Fazę grupową Ligi Mistrzów mamy już za sobą, pary rozlosowano w zeszły poniedziałek. Oznaczało to, że w tym tygodniu nikt nie zabawiał nas piłkarsko w oczekiwaniu na kolejną kolejkę Premier Legaue. No dobra, były Klubowe Mistrzostwa Świata, ale kto poza kibicami Realu Madryt w ogóle je oglądał? W zaistniałej sytuacji fani angielskiego futbolu byli bardziej wygłodniali wrażeń niż zwykle. Czy ten apetyt miał szanse zostać zaspokojony? Jak najbardziej, przecież osiemnasta kolejka miała w swojej karcie mnóstwo ciekawych bojów, a hitem całego weekendu było starcie Tottenhamu z Manchesterem City. Koguty miały nadzieję, że uda im się zatrzymać bijące rekordy City, tak jak rok temu uczynili to z Chelsea. Czy im się udało? Co jeszcze ciekawego działo się na boiskach w Anglii? Zapraszam.

Kolejkę rozpoczął Arsenal, który gościł na swoim boisku Newcastle United. Kanonierzy wyszli na to spotkanie, dość nieoczekiwanie z resztą, w formacji 4-5-1. Ostatnie tygodnie Wenger grał trzema środkowymi obrońcami, a teraz zdecydował się wrócić do klasycznej pary. Monreal wraz z Koscielnym spisali się świetnie, aż strach pomyśleć, co by było gdyby zamiast Hiszpana w linii defensywy był Mustafi. Magpies nie mieliby już nic do powiedzenia. Po drugiej stronie boiska defensywa radziła sobie z goła inaczej. Ofensywa Arsenalu stwarzała sobie wiele szans, choć udało im się wykorzystać zaledwie jedną. Na plus trzeba zaliczyć występ młodego Maiitlanda-Nilesa. Anglik to przecież nominalny skrzydłowy, a mimo to Wenger ustawił go jako lewego obrońcę, nawet nie wahadłowego. Ten jednak świetnie sobie poradził, pokazując, że śmiało może być alternatywą dla Kolasinaca. Co więcej, jeśli karze mu się grać na tej skrajnej pozycji w formacji 5-2-3, będzie on tylko groźniejszy.

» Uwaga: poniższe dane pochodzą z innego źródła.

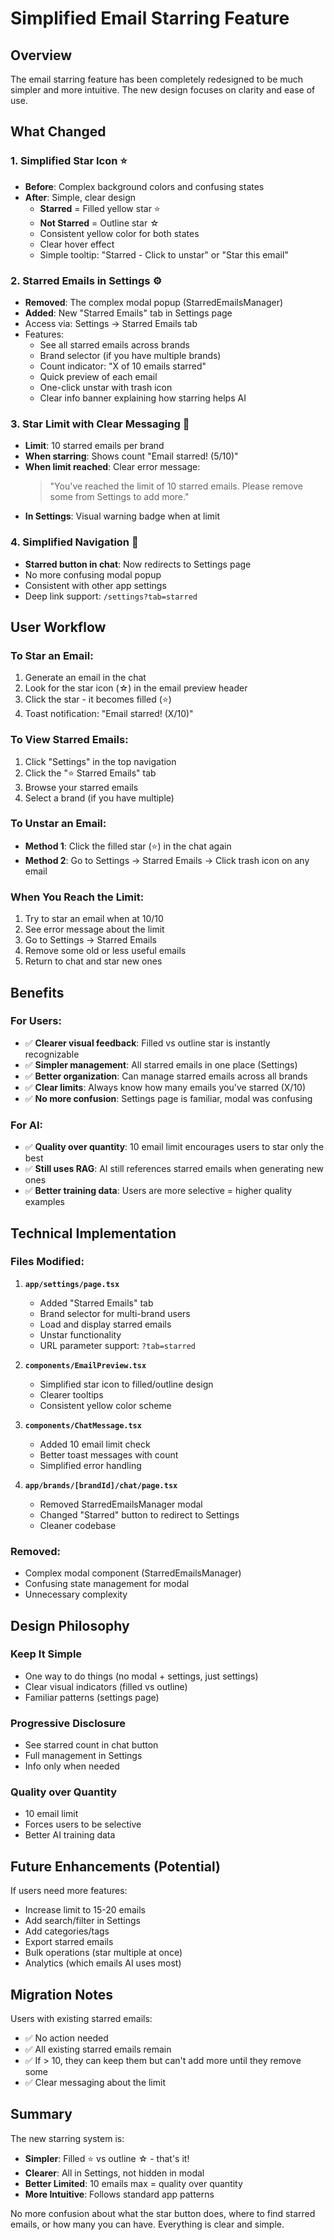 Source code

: # Simplified Email Starring Feature

## Overview
The email starring feature has been completely redesigned to be much simpler and more intuitive. The new design focuses on clarity and ease of use.

## What Changed

### 1. **Simplified Star Icon** ⭐
- **Before**: Complex background colors and confusing states
- **After**: Simple, clear design
  - **Starred** = Filled yellow star ⭐
  - **Not Starred** = Outline star ☆
  - Consistent yellow color for both states
  - Clear hover effect
  - Simple tooltip: "Starred - Click to unstar" or "Star this email"

### 2. **Starred Emails in Settings** ⚙️
- **Removed**: The complex modal popup (StarredEmailsManager)
- **Added**: New "Starred Emails" tab in Settings page
- Access via: Settings → Starred Emails tab
- Features:
  - See all starred emails across brands
  - Brand selector (if you have multiple brands)
  - Count indicator: "X of 10 emails starred"
  - Quick preview of each email
  - One-click unstar with trash icon
  - Clear info banner explaining how starring helps AI

### 3. **Star Limit with Clear Messaging** 🚫
- **Limit**: 10 starred emails per brand
- **When starring**: Shows count "Email starred! (5/10)"
- **When limit reached**: Clear error message:
  > "You've reached the limit of 10 starred emails. Please remove some from Settings to add more."
- **In Settings**: Visual warning badge when at limit

### 4. **Simplified Navigation** 🧭
- **Starred button in chat**: Now redirects to Settings page
- No more confusing modal popup
- Consistent with other app settings
- Deep link support: `/settings?tab=starred`

## User Workflow

### To Star an Email:
1. Generate an email in the chat
2. Look for the star icon (☆) in the email preview header
3. Click the star - it becomes filled (⭐)
4. Toast notification: "Email starred! (X/10)"

### To View Starred Emails:
1. Click "Settings" in the top navigation
2. Click the "⭐ Starred Emails" tab
3. Browse your starred emails
4. Select a brand (if you have multiple)

### To Unstar an Email:
- **Method 1**: Click the filled star (⭐) in the chat again
- **Method 2**: Go to Settings → Starred Emails → Click trash icon on any email

### When You Reach the Limit:
1. Try to star an email when at 10/10
2. See error message about the limit
3. Go to Settings → Starred Emails
4. Remove some old or less useful emails
5. Return to chat and star new ones

## Benefits

### For Users:
- ✅ **Clearer visual feedback**: Filled vs outline star is instantly recognizable
- ✅ **Simpler management**: All starred emails in one place (Settings)
- ✅ **Better organization**: Can manage starred emails across all brands
- ✅ **Clear limits**: Always know how many emails you've starred (X/10)
- ✅ **No more confusion**: Settings page is familiar, modal was confusing

### For AI:
- ✅ **Quality over quantity**: 10 email limit encourages users to star only the best
- ✅ **Still uses RAG**: AI still references starred emails when generating new ones
- ✅ **Better training data**: Users are more selective = higher quality examples

## Technical Implementation

### Files Modified:

1. **`app/settings/page.tsx`**
   - Added "Starred Emails" tab
   - Brand selector for multi-brand users
   - Load and display starred emails
   - Unstar functionality
   - URL parameter support: `?tab=starred`

2. **`components/EmailPreview.tsx`**
   - Simplified star icon to filled/outline design
   - Clearer tooltips
   - Consistent yellow color scheme

3. **`components/ChatMessage.tsx`**
   - Added 10 email limit check
   - Better toast messages with count
   - Simplified error handling

4. **`app/brands/[brandId]/chat/page.tsx`**
   - Removed StarredEmailsManager modal
   - Changed "Starred" button to redirect to Settings
   - Cleaner codebase

### Removed:
- Complex modal component (StarredEmailsManager)
- Confusing state management for modal
- Unnecessary complexity

## Design Philosophy

### Keep It Simple
- One way to do things (no modal + settings, just settings)
- Clear visual indicators (filled vs outline)
- Familiar patterns (settings page)

### Progressive Disclosure
- See starred count in chat button
- Full management in Settings
- Info only when needed

### Quality over Quantity
- 10 email limit
- Forces users to be selective
- Better AI training data

## Future Enhancements (Potential)

If users need more features:
- Increase limit to 15-20 emails
- Add search/filter in Settings
- Add categories/tags
- Export starred emails
- Bulk operations (star multiple at once)
- Analytics (which emails AI uses most)

## Migration Notes

Users with existing starred emails:
- ✅ No action needed
- ✅ All existing starred emails remain
- ✅ If > 10, they can keep them but can't add more until they remove some
- ✅ Clear messaging about the limit

## Summary

The new starring system is:
- **Simpler**: Filled ⭐ vs outline ☆ - that's it!
- **Clearer**: All in Settings, not hidden in modal
- **Better Limited**: 10 emails max = quality over quantity
- **More Intuitive**: Follows standard app patterns

No more confusion about what the star button does, where to find starred emails, or how many you can have. Everything is clear and simple.



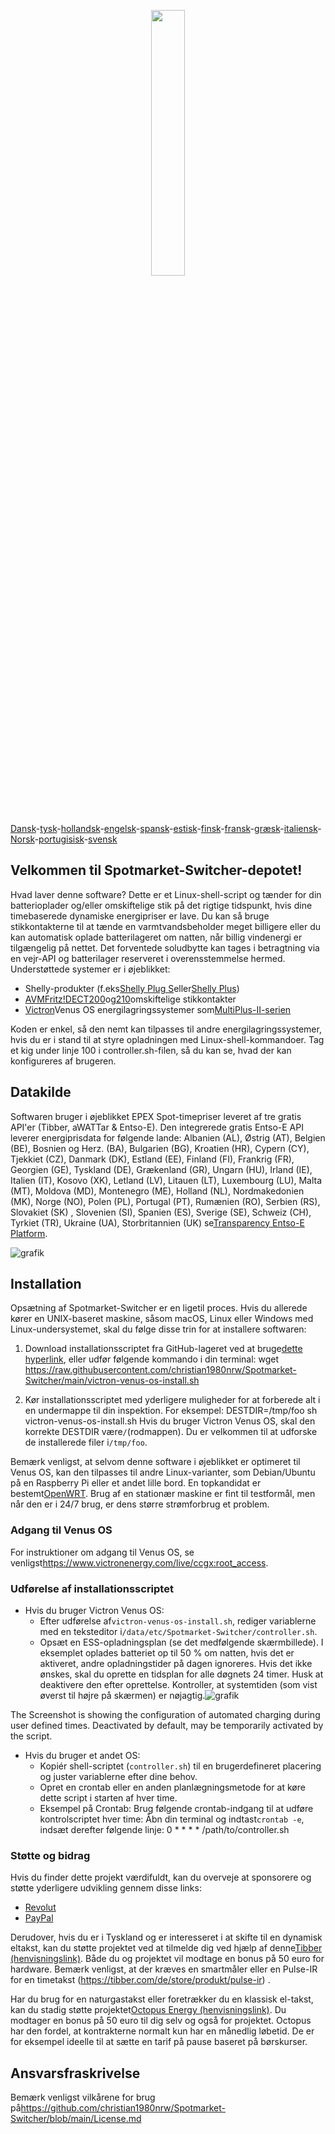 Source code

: <p align="center" width="100%">
    <img width="33%" src="https://github.com/christian1980nrw/Spotmarket-Switcher/blob/main/SpotmarketSwitcherLogo.png?raw=true"> 
</p>

[Dansk](README.da.md)-[tysk](README.de.md)-[hollandsk](README.nl.md)-[engelsk](README.md)-[spansk](README.es.md)-[estisk](README.et.md)-[finsk](README.fi.md)-[fransk](README.fr.md)-[græsk](README.el.md)-[italiensk](README.it.md)-[Norsk](README.no.md)-[portugisisk](README.pt.md)-[svensk](README.sv.md)

## Velkommen til Spotmarket-Switcher-depotet!

Hvad laver denne software?
Dette er et Linux-shell-script og tænder for din batterioplader og/eller omskiftelige stik på det rigtige tidspunkt, hvis dine timebaserede dynamiske energipriser er lave.
Du kan så bruge stikkontakterne til at tænde en varmtvandsbeholder meget billigere eller du kan automatisk oplade batterilageret om natten, når billig vindenergi er tilgængelig på nettet.
Det forventede soludbytte kan tages i betragtning via en vejr-API og batterilager reserveret i overensstemmelse hermed.
Understøttede systemer er i øjeblikket:

-   Shelly-produkter (f.eks[Shelly Plug S](https://shellyparts.de/products/shelly-plus-plug-s)eller[Shelly Plus](https://shellyparts.de/products/shelly-plus-1pm))
-   [AVMFritz!DECT200](https://avm.de/produkte/smart-home/fritzdect-200/)og[210](https://avm.de/produkte/smart-home/fritzdect-210/)omskiftelige stikkontakter
-   [Victron](https://www.victronenergy.com/)Venus OS energilagringssystemer som[MultiPlus-II-serien](https://www.victronenergy.com/inverters-chargers)

Koden er enkel, så den nemt kan tilpasses til andre energilagringssystemer, hvis du er i stand til at styre opladningen med Linux-shell-kommandoer.
Tag et kig under linje 100 i controller.sh-filen, så du kan se, hvad der kan konfigureres af brugeren.

## Datakilde

Softwaren bruger i øjeblikket EPEX Spot-timepriser leveret af tre gratis API'er (Tibber, aWATTar & Entso-E).
Den integrerede gratis Entso-E API leverer energiprisdata for følgende lande:
Albanien (AL), Østrig (AT), Belgien (BE), Bosnien og Herz. (BA), Bulgarien (BG), Kroatien (HR), Cypern (CY), Tjekkiet (CZ), Danmark (DK), Estland (EE), Finland (FI), Frankrig (FR), Georgien (GE), Tyskland (DE), Grækenland (GR), Ungarn (HU), Irland (IE), Italien (IT), Kosovo (XK), Letland (LV), Litauen (LT), Luxembourg (LU), Malta (MT), Moldova (MD), Montenegro (ME), Holland (NL), Nordmakedonien (MK), Norge (NO), Polen (PL), Portugal (PT), Rumænien (RO), Serbien (RS), Slovakiet (SK) , Slovenien (SI), Spanien (ES), Sverige (SE), Schweiz (CH), Tyrkiet (TR), Ukraine (UA), Storbritannien (UK) se[Transparency Entso-E Platform](https://transparency.entsoe.eu/transmission-domain/r2/dayAheadPrices/show).

![grafik](https://user-images.githubusercontent.com/6513794/224442951-c0155a48-f32b-43f4-8014-d86d60c3b311.png)

## Installation

Opsætning af Spotmarket-Switcher er en ligetil proces. Hvis du allerede kører en UNIX-baseret maskine, såsom macOS, Linux eller Windows med Linux-undersystemet, skal du følge disse trin for at installere softwaren:

1.  Download installationsscriptet fra GitHub-lageret ved at bruge[dette hyperlink](https://raw.githubusercontent.com/christian1980nrw/Spotmarket-Switcher/main/victron-venus-os-install.sh), eller udfør følgende kommando i din terminal:
        wget https://raw.githubusercontent.com/christian1980nrw/Spotmarket-Switcher/main/victron-venus-os-install.sh

2.  Kør installationsscriptet med yderligere muligheder for at forberede alt i en undermappe til din inspektion. For eksempel:
        DESTDIR=/tmp/foo sh victron-venus-os-install.sh
    Hvis du bruger Victron Venus OS, skal den korrekte DESTDIR være`/`(rodmappen). Du er velkommen til at udforske de installerede filer i`/tmp/foo`.

Bemærk venligst, at selvom denne software i øjeblikket er optimeret til Venus OS, kan den tilpasses til andre Linux-varianter, som Debian/Ubuntu på en Raspberry Pi eller et andet lille bord. En topkandidat er bestemt[OpenWRT](https://www.openwrt.org). Brug af en stationær maskine er fint til testformål, men når den er i 24/7 brug, er dens større strømforbrug et problem.

### Adgang til Venus OS

For instruktioner om adgang til Venus OS, se venligst<https://www.victronenergy.com/live/ccgx:root_access>.

### Udførelse af installationsscriptet

-   Hvis du bruger Victron Venus OS:
    -   Efter udførelse af`victron-venus-os-install.sh`, rediger variablerne med en teksteditor i`/data/etc/Spotmarket-Switcher/controller.sh`.
    -   Opsæt en ESS-opladningsplan (se det medfølgende skærmbillede). I eksemplet oplades batteriet op til 50 % om natten, hvis det er aktiveret, andre opladningstider på dagen ignoreres. Hvis det ikke ønskes, skal du oprette en tidsplan for alle døgnets 24 timer. Husk at deaktivere den efter oprettelse. Kontroller, at systemtiden (som vist øverst til højre på skærmen) er nøjagtig.![grafik](https://user-images.githubusercontent.com/6513794/206877184-b8bf0752-b5d5-4c1b-af15-800b6499cfc7.png)

The Screenshot is showing the configuration of automated charging during user defined times. Deactivated by default, may be temporarily activated by the script.

-   Hvis du bruger et andet OS:
    -   Kopiér shell-scriptet (`controller.sh`) til en brugerdefineret placering og juster variablerne efter dine behov.
    -   Opret en crontab eller en anden planlægningsmetode for at køre dette script i starten af ​​hver time.
    -   Eksempel på Crontab:
          Brug følgende crontab-indgang til at udføre kontrolscriptet hver time:
          Åbn din terminal og indtast`crontab -e`, indsæt derefter følgende linje:
            0 * * * * /path/to/controller.sh

### Støtte og bidrag

Hvis du finder dette projekt værdifuldt, kan du overveje at sponsorere og støtte yderligere udvikling gennem disse links:

-   [Revolut](https://revolut.me/christqki2)
-   [PayPal](https://paypal.me/christian1980nrw)

Derudover, hvis du er i Tyskland og er interesseret i at skifte til en dynamisk eltakst, kan du støtte projektet ved at tilmelde dig ved hjælp af denne[Tibber (henvisningslink)](https://invite.tibber.com/ojgfbx2e). Både du og projektet vil modtage en bonus på 50 euro for hardware. Bemærk venligst, at der kræves en smartmåler eller en Pulse-IR for en timetakst (<https://tibber.com/de/store/produkt/pulse-ir>) .

Har du brug for en naturgastakst eller foretrækker du en klassisk el-takst, kan du stadig støtte projektet[Octopus Energy (henvisningslink)](https://share.octopusenergy.de/glass-raven-58).
Du modtager en bonus på 50 euro til dig selv og også for projektet.
Octopus har den fordel, at kontrakterne normalt kun har en månedlig løbetid. De er for eksempel ideelle til at sætte en tarif på pause baseret på børskurser.

## Ansvarsfraskrivelse

Bemærk venligst vilkårene for brug på<https://github.com/christian1980nrw/Spotmarket-Switcher/blob/main/License.md>
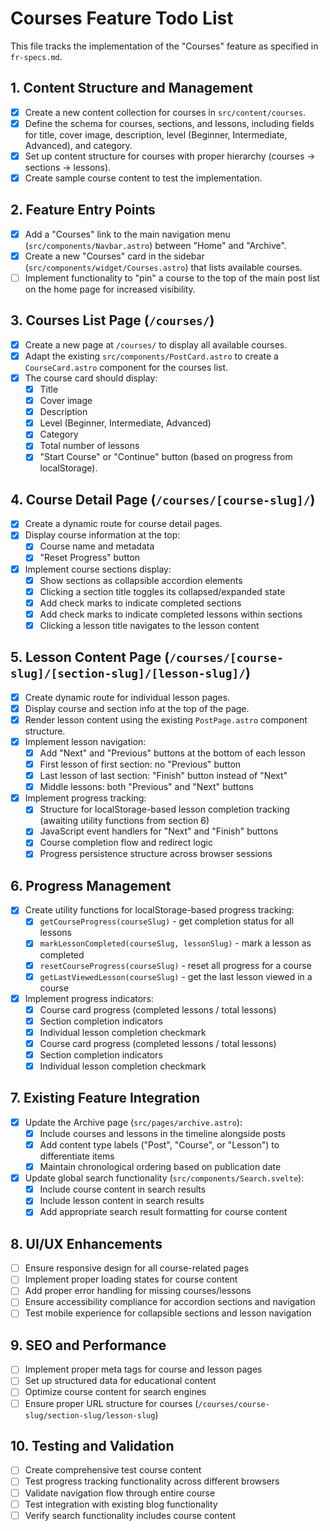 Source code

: # Courses Feature Todo List

This file tracks the implementation of the "Courses" feature as specified in `fr-specs.md`.

## 1. Content Structure and Management

- [x] Create a new content collection for courses in `src/content/courses`.
- [x] Define the schema for courses, sections, and lessons, including fields for title, cover image, description, level (Beginner, Intermediate, Advanced), and category.
- [x] Set up content structure for courses with proper hierarchy (courses → sections → lessons).
- [x] Create sample course content to test the implementation.

## 2. Feature Entry Points

- [x] Add a "Courses" link to the main navigation menu (`src/components/Navbar.astro`) between "Home" and "Archive".
- [x] Create a new "Courses" card in the sidebar (`src/components/widget/Courses.astro`) that lists available courses.
- [ ] Implement functionality to "pin" a course to the top of the main post list on the home page for increased visibility.

## 3. Courses List Page (`/courses/`)

- [x] Create a new page at `/courses/` to display all available courses.
- [x] Adapt the existing `src/components/PostCard.astro` to create a `CourseCard.astro` component for the courses list.
- [x] The course card should display:
  - [x] Title
  - [x] Cover image
  - [x] Description
  - [x] Level (Beginner, Intermediate, Advanced)
  - [x] Category
  - [x] Total number of lessons
  - [x] "Start Course" or "Continue" button (based on progress from localStorage).

## 4. Course Detail Page (`/courses/[course-slug]/`)

- [x] Create a dynamic route for course detail pages.
- [x] Display course information at the top:
  - [x] Course name and metadata
  - [x] "Reset Progress" button
- [x] Implement course sections display:
  - [x] Show sections as collapsible accordion elements
  - [x] Clicking a section title toggles its collapsed/expanded state
  - [x] Add check marks to indicate completed sections
  - [x] Add check marks to indicate completed lessons within sections
  - [x] Clicking a lesson title navigates to the lesson content

## 5. Lesson Content Page (`/courses/[course-slug]/[section-slug]/[lesson-slug]/`)

- [x] Create dynamic route for individual lesson pages.
- [x] Display course and section info at the top of the page.
- [x] Render lesson content using the existing `PostPage.astro` component structure.
- [x] Implement lesson navigation:
  - [x] Add "Next" and "Previous" buttons at the bottom of each lesson
  - [x] First lesson of first section: no "Previous" button
  - [x] Last lesson of last section: "Finish" button instead of "Next"
  - [x] Middle lessons: both "Previous" and "Next" buttons
- [x] Implement progress tracking:
  - [x] Structure for localStorage-based lesson completion tracking (awaiting utility functions from section 6)
  - [x] JavaScript event handlers for "Next" and "Finish" buttons
  - [x] Course completion flow and redirect logic
  - [x] Progress persistence structure across browser sessions

## 6. Progress Management

- [x] Create utility functions for localStorage-based progress tracking:
  - [x] `getCourseProgress(courseSlug)` - get completion status for all lessons
  - [x] `markLessonCompleted(courseSlug, lessonSlug)` - mark a lesson as completed
  - [x] `resetCourseProgress(courseSlug)` - reset all progress for a course
  - [x] `getLastViewedLesson(courseSlug)` - get the last lesson viewed in a course
- [x] Implement progress indicators:
  - [x] Course card progress (completed lessons / total lessons)
  - [x] Section completion indicators
  - [x] Individual lesson completion checkmark
  - [x] Course card progress (completed lessons / total lessons)
  - [x] Section completion indicators
  - [x] Individual lesson completion checkmark

## 7. Existing Feature Integration

- [x] Update the Archive page (`src/pages/archive.astro`):
  - [x] Include courses and lessons in the timeline alongside posts
  - [x] Add content type labels ("Post", "Course", or "Lesson") to differentiate items
  - [x] Maintain chronological ordering based on publication date
- [x] Update global search functionality (`src/components/Search.svelte`):
  - [x] Include course content in search results
  - [x] Include lesson content in search results
  - [x] Add appropriate search result formatting for course content

## 8. UI/UX Enhancements

- [ ] Ensure responsive design for all course-related pages
- [ ] Implement proper loading states for course content
- [ ] Add proper error handling for missing courses/lessons
- [ ] Ensure accessibility compliance for accordion sections and navigation
- [ ] Test mobile experience for collapsible sections and lesson navigation

## 9. SEO and Performance

- [ ] Implement proper meta tags for course and lesson pages
- [ ] Set up structured data for educational content
- [ ] Optimize course content for search engines
- [ ] Ensure proper URL structure for courses (`/courses/course-slug/section-slug/lesson-slug`)

## 10. Testing and Validation

- [ ] Create comprehensive test course content
- [ ] Test progress tracking functionality across different browsers
- [ ] Validate navigation flow through entire course
- [ ] Test integration with existing blog functionality
- [ ] Verify search functionality includes course content
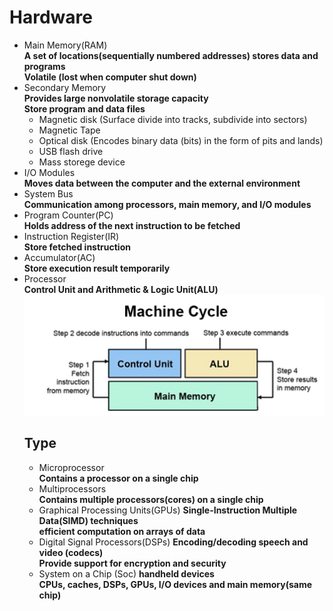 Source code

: # Hardware
- Main Memory(RAM)  
  **A set of locations(sequentially numbered addresses) stores data and programs**  
  **Volatile (lost  when computer shut down)**
- Secondary Memory  
  **Provides large nonvolatile storage capacity**  
  **Store program and data files**
  - Magnetic disk (Surface divide into tracks, subdivide into sectors)
  - Magnetic Tape
  - Optical disk (Encodes binary data (bits) in the form of pits and lands)
  - USB flash drive
  - Mass storege device
- I/O Modules  
  **Moves data between the computer and the external environment**
- System Bus  
  **Communication among processors, main memory, and I/O modules**
- Program Counter(PC)  
  **Holds address of the next instruction to be fetched**
- Instruction Register(IR)  
  **Store fetched instruction**
- Accumulator(AC)  
  **Store execution result temporarily**
- Processor  
  **Control Unit and Arithmetic & Logic Unit(ALU)**  
  ![Machine Cycle](Image/machine_cycle.png)
  ## Type
  - Microprocessor  
  **Contains a processor on a single chip**
  - Multiprocessors  
  **Contains multiple processors(cores) on a single chip**
  - Graphical Processing Units(GPUs)
  **Single-Instruction Multiple Data(SIMD) techniques**  
  **efficient computation on arrays of data**
  - Digital Signal Processors(DSPs)
  **Encoding/decoding speech and video (codecs)**  
  **Provide support for encryption and security**
  - System on a Chip (Soc)
  **handheld devices**  
  **CPUs, caches, DSPs, GPUs, I/O devices and main memory(same chip)**
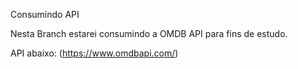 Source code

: Consumindo API 

Nesta Branch estarei consumindo a OMDB API para fins de estudo.

API abaixo:
(https://www.omdbapi.com/)
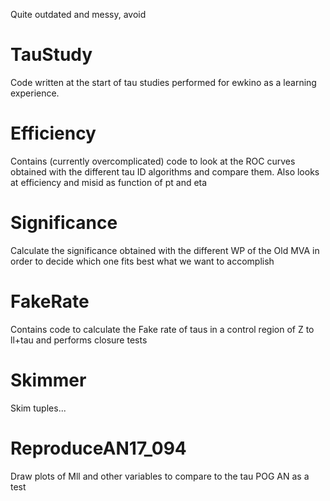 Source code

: Quite outdated and messy, avoid

# TauStudy

Code written at the start of tau studies performed for ewkino as a learning experience.

# Efficiency
Contains (currently overcomplicated) code to look at the ROC curves obtained with the different tau ID algorithms and compare them. Also looks at efficiency and misid as function of pt and eta

# Significance
Calculate the significance obtained with the different WP of the Old MVA in order to decide which one fits best what we want to accomplish

# FakeRate
Contains code to calculate the Fake rate of taus in a control region of Z to ll+tau and performs closure tests

# Skimmer
Skim tuples...

# ReproduceAN17_094
Draw plots of Mll and other variables to compare to the tau POG AN as a test



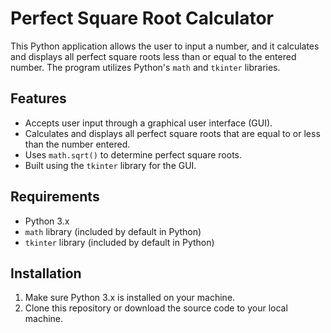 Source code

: # Perfect Square Root Calculator

This Python application allows the user to input a number, and it calculates and displays all perfect square roots less than or equal to the entered number. The program utilizes Python's `math` and `tkinter` libraries.

## Features

- Accepts user input through a graphical user interface (GUI).
- Calculates and displays all perfect square roots that are equal to or less than the number entered.
- Uses `math.sqrt()` to determine perfect square roots.
- Built using the `tkinter` library for the GUI.

## Requirements

- Python 3.x
- `math` library (included by default in Python)
- `tkinter` library (included by default in Python)

## Installation

1. Make sure Python 3.x is installed on your machine.
2. Clone this repository or download the source code to your local machine.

Potem na boisko wybiegła Chelsea, która podejmowała u siebie Southampton. Conte zdecydował się na jeszcze większy eksperyment niż Wenger. Włoch zrezygnował z Moraty i Batshuaiya w pierwszym składzie. Zamiast tego na pozycji klasycznej dziewiątki wystąpił Eden Hazard, który do tej pory występował bezpośrednio za napastnikiem. Takie rozwiązanie automatycznie ograniczało Chelsea na wiele sposobów i dla mnie osobiście było bez sensu. Po pierwsze, odpada w zasadzie najgroźniejsza z broni The Blues w tym sezonie, czyli wrzutka z głębi pola na główkę napastnika. Po drugie, fakt, że Hazard ma się skupić na strzelaniu goli determinuje to, że nie może tak wiele operować przy piłce, rozgrywać ją i wprowadzać zamęt w szeregach defensywy rywala. To wszystko wyszło w tym meczu. Chelsea nie stwarzała sobie wielu sytuacji, a jedyna bramkę musiała zdobyć z rzutu wolnego. Marcos Alonso zawinął piłkę perfekcyjnie, ale nie ulega wątpliwości, że nawet tak podkręcona futbolówka nie powinna wpaść do bramki. Forster ewidentnie źle ustawił mur, co wykorzystał Hiszpan.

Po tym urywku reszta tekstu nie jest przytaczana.